If on the other hand the horse was $2.50 in the market, then it is likely to be an attractive lay opportunity, because even after considering all of the uncertainty and assumptions, I can’t price the horse any shorther than $3.00

In the example of Race B, I might say the horse is $3.00 long. Considering the assumptions I’ve made I couldn’t possibly mark it any longer than $3.00. A market price of $3.30 in this instance has some betting appeal.

If I mark the horse at $3.00 flat, then that’s a reasonably balanced position and depending on how the remainder of the runners look, there might be a small edge there to play.

The last tag of query is for those cases where uncertainty around a horse is so high that you are purely guessing. Let’s say it’s an import runner that comes with good form but is first up and short of its best distance. Your price assessment is likely to be nothing more than a guess. If you make an initial assessment of $10 and later it is $3.00 in the betitng market then it’s foolish to take that price and all of your other prices as an accurate guide when you have clearly made a mistake on one of the other runners that is a main chance in the race.

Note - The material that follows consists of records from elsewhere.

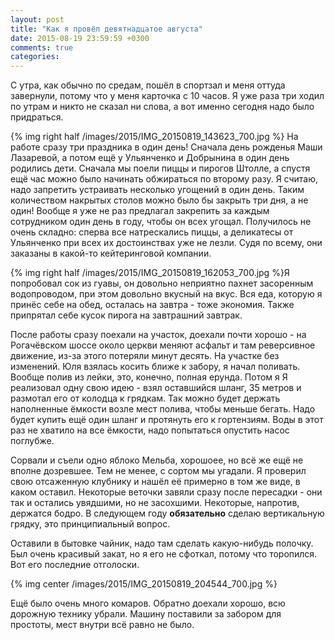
 ```yaml
---
layout: post
title: "Как я провёл девятнадцатое августа"
date: 2015-08-19 23:59:59 +0300
comments: true
categories: 
---
```

С утра, как обычно по средам, пошёл в спортзал и меня оттуда завернули, потому что у меня карточка с 10 часов. Я уже раза три ходил по утрам и никто не сказал ни слова, а вот именно сегодня надо было придраться.

{% img right half /images/2015/IMG_20150819_143623_700.jpg %}
На работе сразу три праздника в один день! Сначала день рожденья Маши Лазаревой, а потом ещё у Ульянченко и Добрынина в один день родились дети. Сначала мы поели пиццы и пирогов Штолле, а спустя ещё час можно было начинать обжираться по второму разу. Я считаю, надо запретить устраивать несколько угощений в один день. Таким количеством накрытых столов можно было бы закрыть три дня, а не один! Вообще я уже не раз предлагал закрепить за каждым сотрудником один день в году, чтобы он всех угощал. Получилось не очень складно: сперва все натрескались пиццы, а деликатесы от Ульянченко при всех их достоинствах уже не лезли. Судя по всему, они заказаны в какой-то кейтеринговой компании. 

{% img right half /images/2015/IMG_20150819_162053_700.jpg %}Я попробовал сок из гуавы, он довольно неприятно пахнет засоренным водопроводом, при этом довольно вкусный на вкус. Вся еда, которую я принёс себе на обед, осталась на завтра - тоже экономия. Также припрятал себе кусок пирога на завтрашний завтрак.

После работы сразу поехали на участок, доехали почти хорошо - на Рогачёвском шоссе около церкви меняют асфальт и там реверсивное движение, из-за этого потеряли минут десять. На участке без изменений. Юля взялась косить ближе к забору, я начал поливать. Вообще полив из лейки, это, конечно, полная ерунда. Потом я Я реализовал одну свою идею - взял оставшийся шланг, 35 метров и размотал его от колодца к грядкам. Так можно будет держать наполненные ёмкости возле мест полива, чтобы меньше бегать. Надо будет купить ещё один шланг и протянуть его к гортензиям. Воды в этот раз не хватило на все ёмкости, надо попытаться опустить насос поглубже.

Сорвали и съели одно яблоко Мельба, хорошоее, но всё же ещё не вполне дозревшее. Тем не менее, с сортом мы угадали. Я проверил свою отсаженную клубнику и нашёл её примерно в том же виде, в каком оставил. Некоторые веточки завяли сразу после пересадки - они так и остались увядшими, но не засохшими. Некоторые, напротив, держатся бодро. В следующем году **обязательно** сделаю вертикальную грядку, это принципиальный вопрос.

Оставили в бытовке чайник, надо там сделать какую-нибудь полочку. Был очень красивый закат, но я его не сфоткал, потому что торопился. Вот его последние отголоски. 

{% img center /images/2015/IMG_20150819_204544_700.jpg %}

Ещё было очень много комаров. Обратно доехали хорошо, всю дорожную технику убрали. Машину поставили за забором для простоты, мест внутри всё равно не было.
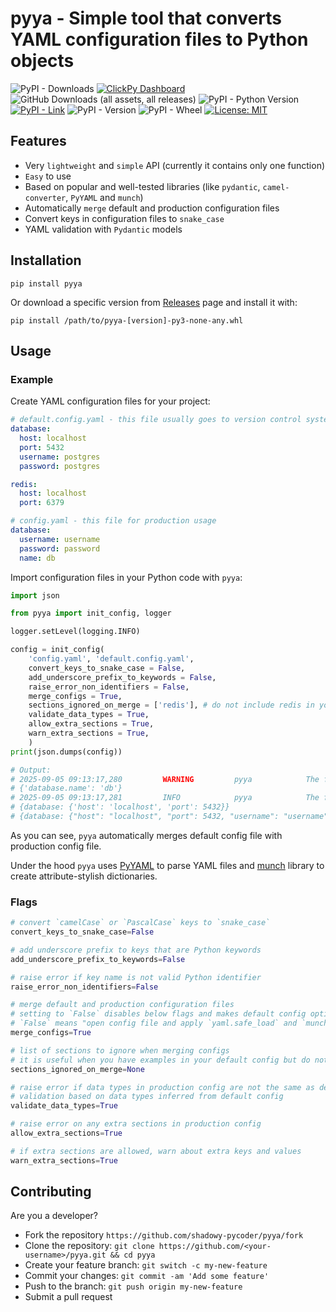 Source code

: # pyya - Simple tool that converts YAML configuration files to Python objects

![PyPI - Downloads](https://img.shields.io/pypi/dd/pyya)
[![ClickPy Dashboard](https://img.shields.io/badge/clickpy-dashboard-orange)](https://clickpy.clickhouse.com/dashboard/pyya)
![GitHub Downloads (all assets, all releases)](https://img.shields.io/github/downloads/shadowy-pycoder/pyya/total)
![PyPI - Python Version](https://img.shields.io/pypi/pyversions/pyya)
[![PyPI - Link](https://img.shields.io/badge/pypi-link-blue)](https://pypi.org/project/pyya/)
![PyPI - Version](https://img.shields.io/pypi/v/pyya)
![PyPI - Wheel](https://img.shields.io/pypi/wheel/pyya)
[![License: MIT](https://img.shields.io/badge/License-MIT-blue.svg)](https://opensource.org/licenses/MIT)

## Features

- Very `lightweight` and `simple` API (currently it contains only one function)
- `Easy` to use
- Based on popular and well-tested libraries (like `pydantic`, `camel-converter`, `PyYAML` and `munch`)
- Automatically `merge` default and production configuration files
- Convert keys in configuration files to `snake_case`
- YAML validation with `Pydantic` models

## Installation

```shell
pip install pyya
```

Or download a specific version from [Releases](https://github.com/shadowy-pycoder/pyya/releases) page and install it with:

```shell
pip install /path/to/pyya-[version]-py3-none-any.whl
```

## Usage

### Example

Create YAML configuration files for your project:

```yaml
# default.config.yaml - this file usually goes to version control system
database:
  host: localhost
  port: 5432
  username: postgres
  password: postgres

redis:
  host: localhost
  port: 6379
```

```yaml
# config.yaml - this file for production usage
database:
  username: username
  password: password
  name: db
```

Import configuration files in your Python code with `pyya`:

```python
import json

from pyya import init_config, logger

logger.setLevel(logging.INFO)

config = init_config(
    'config.yaml', 'default.config.yaml',
    convert_keys_to_snake_case = False,
    add_underscore_prefix_to_keywords = False,
    raise_error_non_identifiers = False,
    merge_configs = True,
    sections_ignored_on_merge = ['redis'], # do not include redis in your config
    validate_data_types = True,
    allow_extra_sections = True,
    warn_extra_sections = True,
    )
print(json.dumps(config))

# Output:
# 2025-09-05 09:13:17,280         WARNING         pyya            The following extra sections will be ignored:
# {'database.name': 'db'}
# 2025-09-05 09:13:17,281         INFO            pyya            The following sections were overwritten:
# {database: {'host': 'localhost', 'port': 5432}}
# {database: {"host": "localhost", "port": 5432, "username": "username", "password": "password"}}

```

As you can see, `pyya` automatically merges default config file with production config file.

Under the hood `pyya` uses [PyYAML](https://pypi.org/project/PyYAML/) to parse YAML files and [munch](https://pypi.org/project/munch/) library to create attribute-stylish dictionaries.

### Flags

```python
# convert `camelCase` or `PascalCase` keys to `snake_case`
convert_keys_to_snake_case=False
```

```python
# add underscore prefix to keys that are Python keywords
add_underscore_prefix_to_keywords=False
```

```python
# raise error if key name is not valid Python identifier
raise_error_non_identifiers=False
```

```python
# merge default and production configuration files
# setting to `False` disables below flags and makes default config optional
# `False` means "open config file and apply `yaml.safe_load` and `munchify` with specified formatting"
merge_configs=True
```

```python
# list of sections to ignore when merging configs
# it is useful when you have examples in your default config but do not want to have in the main one
sections_ignored_on_merge=None
```

```python
# raise error if data types in production config are not the same as default
# validation based on data types inferred from default config
validate_data_types=True
```

```python
# raise error on any extra sections in production config
allow_extra_sections=True
```

```python
# if extra sections are allowed, warn about extra keys and values
warn_extra_sections=True
```

## Contributing

Are you a developer?

- Fork the repository `https://github.com/shadowy-pycoder/pyya/fork`
- Clone the repository: `git clone https://github.com/<your-username>/pyya.git && cd pyya`
- Create your feature branch: `git switch -c my-new-feature`
- Commit your changes: `git commit -am 'Add some feature'`
- Push to the branch: `git push origin my-new-feature`
- Submit a pull request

With this context available you could adjust your betting market to have the query runner now $3.20 to $3.40 (allowing for the fact that on average all horses are marginally shorter in the market than their actual winning chance), then adjust your other prices and see how the betting scenario looks.

What this highlights is how important it is to have some context around the prices you develop in each race… to understand the assumptions you’ve made to come up with that price. When I price runners I add context by considering the evidence and assumptions applied to each horse, assigning it one of the following tags:


As I mentioned earlier, there is far more to a good betting decision than a numerical difference between assessed and market prices.

Do not fall into the trap of backing horses simply because they are technical overlays. For example, don’t take $3.00 about a horse just because you have it marked $2.70… if you know that the $2.70 has some uncertainty built in and you could have easily marked the horse $3.20 by making one or two different assumptions. That’s a decision you will regret if the horse loses and will most likely lose you money in the long-term.

Equally don’t lay a horse at $2.50 just because you have it marked $3.00 without understanding the assumptions you made in creating that price. If there is uncertainty about the horse and taking a different perspective could see you view $2.50 as somewhere close to the real winning chance, then don’t lay it.

The goal should be to use your prices as a tool to make betting decisions that make sense and feel right to you. Consider your price, the assumptions you’ve made and the market price on offer… then if a particular horse seems like good value then that’s the right scenario to bet. If the horse seems like particularly poor value then it’s the right scenario to considering laying the horse.

You should feel comfortable with your decisions regardless of the individual result and if your judgement is good enough, you will make money.

If you have the discipline to use your prices in this way, then they will become a key asset and ultimatley help you to increase your profits from both the back and lay side of the Exchange.